Eder Javier Cuiriz remembers his years at Stan State fondly. As the regional manager of client success for the McClatchy Company, which owns and operates 29 newspapers in 14 states, Cuiriz has come a long way since being a student.
After graduating from Johansen High School, Cuiriz wanted to stay in his hometown of Modesto, so he attended Modesto Junior College and transferred to Stan State after obtaining his associate degree. Like most college students, he wasn’t sure what career path he would choose, but after looking through job descriptions online, he discovered the field of digital marketing.
He printed out marketing manager and digital marketing job descriptions, highlighted the skills he would need and decided to pursue a degree in communications. But he soon discovered that the journey to preparing for these dream jobs would call for more than simply acquiring the skills listed in the descriptions — it would require perseverance and dedication. Cuiriz realized this after taking a difficult upper-division course about communication research methods.
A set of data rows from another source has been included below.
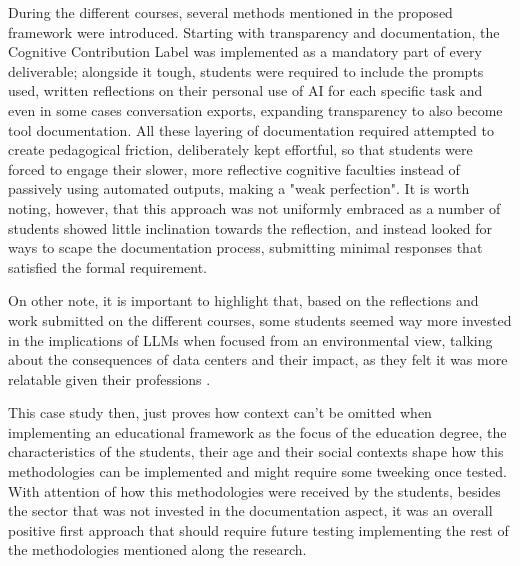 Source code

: \documentclass{article}
\begin{document}
During the different courses, several methods mentioned in the proposed framework were introduced. Starting with transparency and documentation, the Cognitive Contribution Label \cite{fuentemilla2024ccl} was implemented  as a mandatory part of every deliverable; alongside it tough, students were required to include the prompts used, written reflections on their personal use of AI for each specific task and even in some cases conversation exports, expanding transparency to also become tool documentation. All these layering of documentation required attempted to create pedagogical friction, deliberately kept effortful, so that students were forced to engage their slower, more reflective cognitive faculties instead of passively using automated outputs, making a "weak perfection"\cite{ward2025}. It is worth noting, however, that this approach was not uniformly embraced as a number of students showed little inclination towards the reflection, and instead looked for ways to scape the documentation process, submitting minimal responses that satisfied the formal requirement.

On other note, it is important to highlight that, based on the reflections and work submitted on the different courses, some students seemed way more invested in the implications of LLMs when focused from an environmental view, talking about the consequences of data centers and their impact, as they felt it was more relatable given their professions \cite{andy_alex_2025}.

This case study then, just proves how context can't be omitted when implementing an educational framework as the focus of the education degree, the characteristics of the students, their age and their social contexts shape how this methodologies can be implemented and might require some tweeking once tested. With attention of how this methodologies were received by the students, besides the sector that was not invested in the documentation aspect, it was an overall positive first approach that should require future testing implementing the rest of the methodologies mentioned along the research.
\end{document}
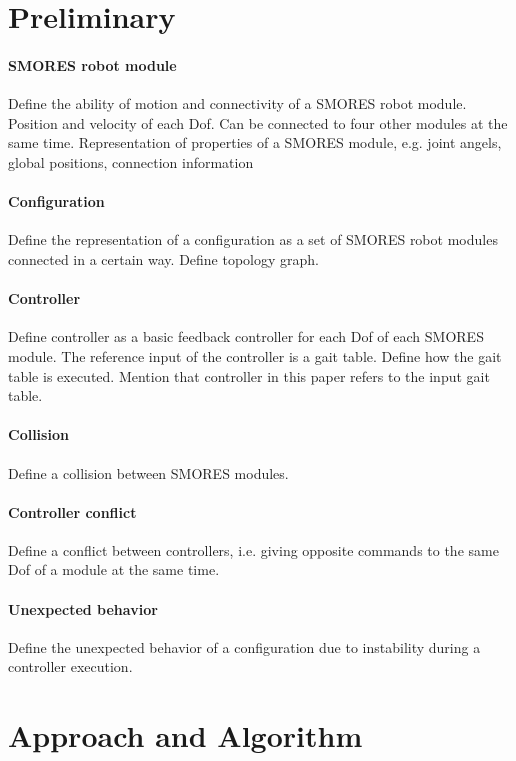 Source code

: \documentclass[12pt]{article}
\begin{document}
\section{Preliminary}

\paragraph{SMORES robot module}
Define the ability of motion and connectivity of a SMORES robot module. Position and velocity of each Dof. Can be connected to four other modules at the same time. Representation of properties of a SMORES module, e.g. joint angels, global positions, connection information

\paragraph{Configuration}
Define the representation of a configuration as a set of SMORES robot modules connected in a certain way. Define topology graph.


\paragraph{Controller}
Define controller as a basic feedback controller for each Dof of each SMORES module. The reference input of the controller is a gait table. Define how the gait table is executed. Mention that controller in this paper refers to the input gait table.


\paragraph{Collision}
Define a collision between SMORES modules.

\paragraph{Controller conflict}
Define a conflict between controllers, i.e. giving opposite commands to the same Dof of a module at the same time.

\paragraph{Unexpected behavior}
Define the unexpected behavior of a configuration due to instability during a controller execution.

\section{Approach and Algorithm}
\end{document}
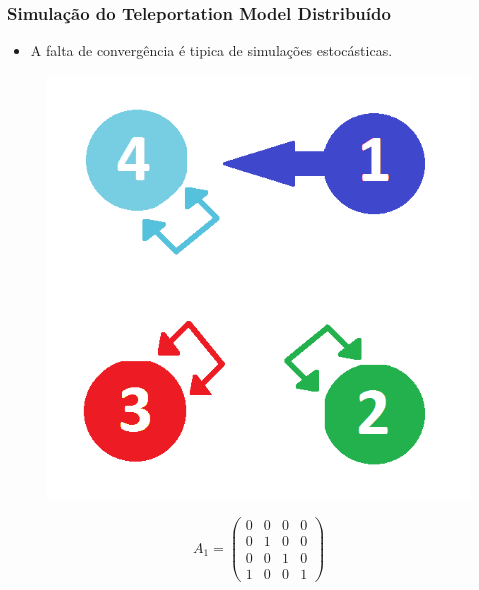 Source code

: \documentclass{beamer}
\begin{document}
\begin{frame}
	\frametitle{Simulação do Teleportation Model Distribuído}

\begin{itemize}
	\item A falta de convergência é tipica de simulações estocásticas.
\end{itemize}

\begin{figure}[!htb]
	\centering
	\includegraphics[scale=0.20]{figures/loop}
	\label{}
\end{figure}

\vspace{-0.5cm}

\begin{equation}\nonumber
A_1 = \begin{pmatrix}
 0 & 0 & 0 &  0 \\
 0 & 1 & 0 &  0 \\
 0 & 0 & 1 &  0  \\
 1 & 0 & 0 &  1
\end{pmatrix}
\end{equation}		
	
\end{frame}
\end{document}
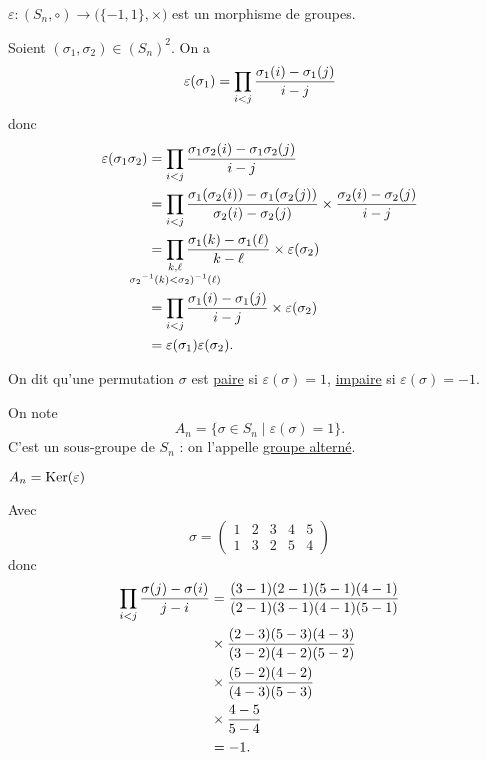 \begin{thm}
	$\varepsilon: (S_n, \circ) \to \big(\{-1,1\}, \times\big)$ est un morphisme de groupes.
\end{thm}

\begin{prv}
	Soient $(\sigma_1, \sigma_2) \in (S_n)^2$. On a \[
		\varepsilon(\sigma_1) = \prod_{i<j} \frac{\sigma_1(i) - \sigma_1(j)}{i - j}\\
	\] donc
	\begin{align*}
		\varepsilon(\sigma_1\sigma_2) &= \prod_{i<j} \frac{\sigma_1\sigma_2(i) - \sigma_1\sigma_2(j)}{i-j}\\
		&= \prod_{i<j}\frac{\sigma_1(\sigma_2(i)) - \sigma_1(\sigma_2(j))}{\sigma_2(i) - \sigma_2(j)} \times \frac{\sigma_2(i) - \sigma_2(j)}{i-j} \\
		&= \prod_{\mathclap{\substack{k,\ell\\{\sigma_2}^{-1}(k) < {\sigma_2)^{-1}(\ell)}}}}
		\frac{\sigma_1(k) - \sigma_1(\ell)}{k-\ell}\times \varepsilon(\sigma_2)\\
		&= \prod_{i<j}\frac{\sigma_1(i) - \sigma_1(j)}{i-j}\times \varepsilon(\sigma_2) \\
		&= \varepsilon(\sigma_1)\varepsilon(\sigma_2). \\
	\end{align*}
\end{prv}

\begin{defn}
	On dit qu'une permutation $\sigma$ est \underline{paire} si $\varepsilon(\sigma) = 1$, \underline{impaire} si $\varepsilon(\sigma) = -1$.
\end{defn}

\begin{prop-defn}
	On note \[
		A_n = \{\sigma \in S_n  \mid \varepsilon(\sigma) = 1\}.
	\]
	C'est un sous-groupe de $S_n$ : on l'appelle \underline{groupe alterné}.
\end{prop-defn}

\begin{prv}$A_n = \Ker(\varepsilon)$
\end{prv}

\begin{exm}
	Avec \[
		\sigma = \begin{pmatrix}
			1&2&3&4&5\\
			1&3&2&5&4
		\end{pmatrix}
	\] donc 
	\begin{align*}
		\prod_{i<j} \frac{\sigma(j) - \sigma(i)}{j - i}
		&= \frac{\cancel{(3-1)}\cancel{(2-1)}\cancel{(5-1)}\cancel{(4-1)}}{\cancel{(2-1)}\cancel{(3-1)}\cancel{(4-1)}\cancel{(5-1)}} \\
		&\times \frac{\cancel{(2-3)}\cancel{(5-3)}\cancel{(4-3)}}{\cancel{(3-2)}\cancel{(4-2)}\cancel{(5-2)}}\\
		&\times \frac{\cancel{(5-2)}\cancel{(4-2)}}{\cancel{(4-3)}\cancel{(5-3)}}\\
		&\times \frac{4-5}{5-4}\\
		&= -1. \\
	\end{align*}
\end{exm}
“I sat in my car for 45 minutes after the first day of my research methods class and thought, ‘I don’t know what they’re talking about,’” Cuiriz said. “I heard students drop words like ‘qualitative’ and ‘quantitative’ and ‘sample size,’ and I was like, ‘I don’t know the first thing about any of this. It’s like another language.’ I already felt behind compared to my classmates.”
Cuiriz decided to overcome his fear of falling behind by doing research outside of class. He googled words he didn’t know and watched YouTube videos that broke down concepts he didn’t understand.
“I ended up passing that class, and I’m really proud of that,” Cuiriz said.
But the proudest moment for Cuiriz was not passing the class, nor was it graduating from Stan State in 2016. It happened after his father became very sick.
“Up until that point, I had a 4.0 and straight A’s, but then I started struggling,” Cuiriz said. “I had dropped out of school once before, so when my dad got sick, I thought I would have to drop out again.’”
His fiancé explained to him that his professors would understand and would help him. She was right. To his surprise, his professors were very supportive when he told them what had happened.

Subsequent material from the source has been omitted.